During the times I stayed with Mom, she often thought I was "the help."  She fired me more than once.  She told me to "get back to the kitchen and get to work." She asked me my name.  It can be funny, or it can be devastating, when your mother asks you what your name is.  I once yelled at her when I caught her about to take a drink from a bottle of hand cleaning gel.  She was very angry with me for yelling.  She constantly asked me when Nancy was going to come back.

The three of us went to her primary care physician during that time.  Her physician loved Mom and the feeling was mutual.  Mom would be dressed up nicely - she was quite the fashion plate - and really with it when she went to see the doctor.  I stayed in the room after Nan and Mom left and talked to the doc.  I told the doctor about forgetting to turn off the stove, about asking my name, about asking what cottage cheese was.  It's just so easy to want people to be well so badly that we overlook some things.  Mom was angry at me for "telling on her."

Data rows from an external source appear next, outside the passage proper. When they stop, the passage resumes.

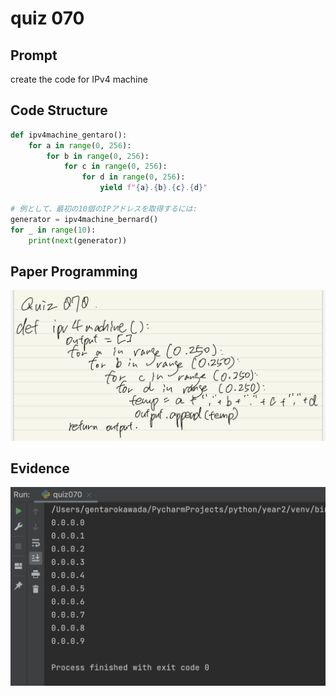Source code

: # quiz 070

## Prompt
create the code for IPv4 machine

## Code Structure
```.py
def ipv4machine_gentaro():
    for a in range(0, 256):
        for b in range(0, 256):
            for c in range(0, 256):
                for d in range(0, 256):
                    yield f"{a}.{b}.{c}.{d}"

# 例として、最初の10個のIPアドレスを取得するには:
generator = ipv4machine_bernard()
for _ in range(10):
    print(next(generator))


```

## Paper Programming
![](quiz070_.jpg)
## Evidence
![](quiz070.png)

Nancy found a wonderful apartment for Mom and at the last minute Mom decided that she was just going to stay in her house.  We arranged help for Mom over and over again and she'd fire them over and over again.  She was as independent and stubborn as only a Shubert can be.  So Nan and I did what we had to do.  We brought in the big gun - Number One - Paul, her first born.  He talked to her on the phone and by the time Nan and I  arrived at her house, Mom was ready to move.

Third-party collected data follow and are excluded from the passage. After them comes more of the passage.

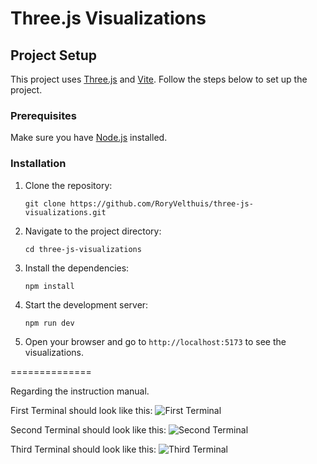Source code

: # Three.js Visualizations

## Project Setup

This project uses [Three.js](https://threejs.org/) and [Vite](https://vitejs.dev/). Follow the steps below to set up the project.

### Prerequisites

Make sure you have [Node.js](https://nodejs.org/) installed.

### Installation

1. Clone the repository:
    ```
    git clone https://github.com/RoryVelthuis/three-js-visualizations.git
    ```
2. Navigate to the project directory:
    ```
    cd three-js-visualizations
    ```
3. Install the dependencies:
    ```
    npm install
    ```
4. Start the development server:
    ```
    npm run dev
    ```
5. Open your browser and go to `http://localhost:5173` to see the visualizations.



==============

Regarding the instruction manual.

First Terminal should look like this:
![First Terminal](https://i.imgur.com/8B5P8mN.png)

Second Terminal should look like this:
![Second Terminal](https://i.imgur.com/jCOEOwl.png)

Third Terminal should look like this:
![Third Terminal](https://i.imgur.com/ugwiSGm.png)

This is all so poignant now because I see so much of Mom in me.  I've taken over the pie baking for Thanksgiving.  I've saved so much of her fabric to make my opus quilt.  I even have her sewing machine, though I'm sure it will never perform for me the way it did for her for so many decades.

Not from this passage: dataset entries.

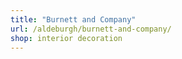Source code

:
 ```yaml
---
title: "Burnett and Company"
url: /aldeburgh/burnett-and-company/
shop: interior decoration
---
```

It's painful for me to admit that I've left the hose on over night.  I'm normally a bit of a nut about water conservation.  I sold my car because I had trouble with shifting and all the other details one has to do to drive.  I couldn't find my way across town anyway. I got lost on many occasions.  I have stood in the shower crying because I didn't know what I was supposed to do.  But for the most part, the simplification of my life, medication, and the endless support of my husband, family, and a few close friends, enables me to carry on, faking it with the best of them.   I've relearned much and I now drive an automatic transmission car around town using GPS.

I consider myself a pioneer in navigating this shit because I fully intend to continue writing about it.  There is also a whole other dimension to my condition, that I may get into at another time, but right now, I'm content to report how it feels to have my thinking dulled and my memories gone.

I can still be quite bitter about stolen memories.  I don't remember the first time I held Bump, my perfect grandson.  I have glimpses of memories from the past six or so years.  Much of it is just blank.  I'm not going to get that back.  I understand that.  But I really work at keeping those neurons popping  now.  I do what I can do.  I remember chuckling at work when I realized the true meaning of the phrase, "I've forgotten more about therapy than you know."

A friend told me today that he thinks I'm very fast-witted and sharp.  It's true.  I am.  Much of the time I am.  And I can tell you in detail what was going on in rural America in the 1970s, but don't ask me me too much about two weeks ago.  And as I said, I take after my Mama.  I started out smart and I  am one hell of an actress.  I'm an expert at interpersonal communication and the nuances that make all the difference.  But I can't trust that the words that come out of my mouth are what I intend and I can't remember squat from recent times.

I intend to continue to have adventures.  I intend to continue to travel and learn and experience.  I just realize now that I may need to take more pictures in order to remember my adventures.  I'm working on my photography skills.  (See, that was a bit of a joke, and you can laugh now.)

Whew!  Overall, it's just ding dang good that I'm still relatively smart, good looking, and fun to be with, eh?  I am grateful.  This is interesting, albeit confusing and frustrating and more than a bit sad.  Let's focus on the interesting.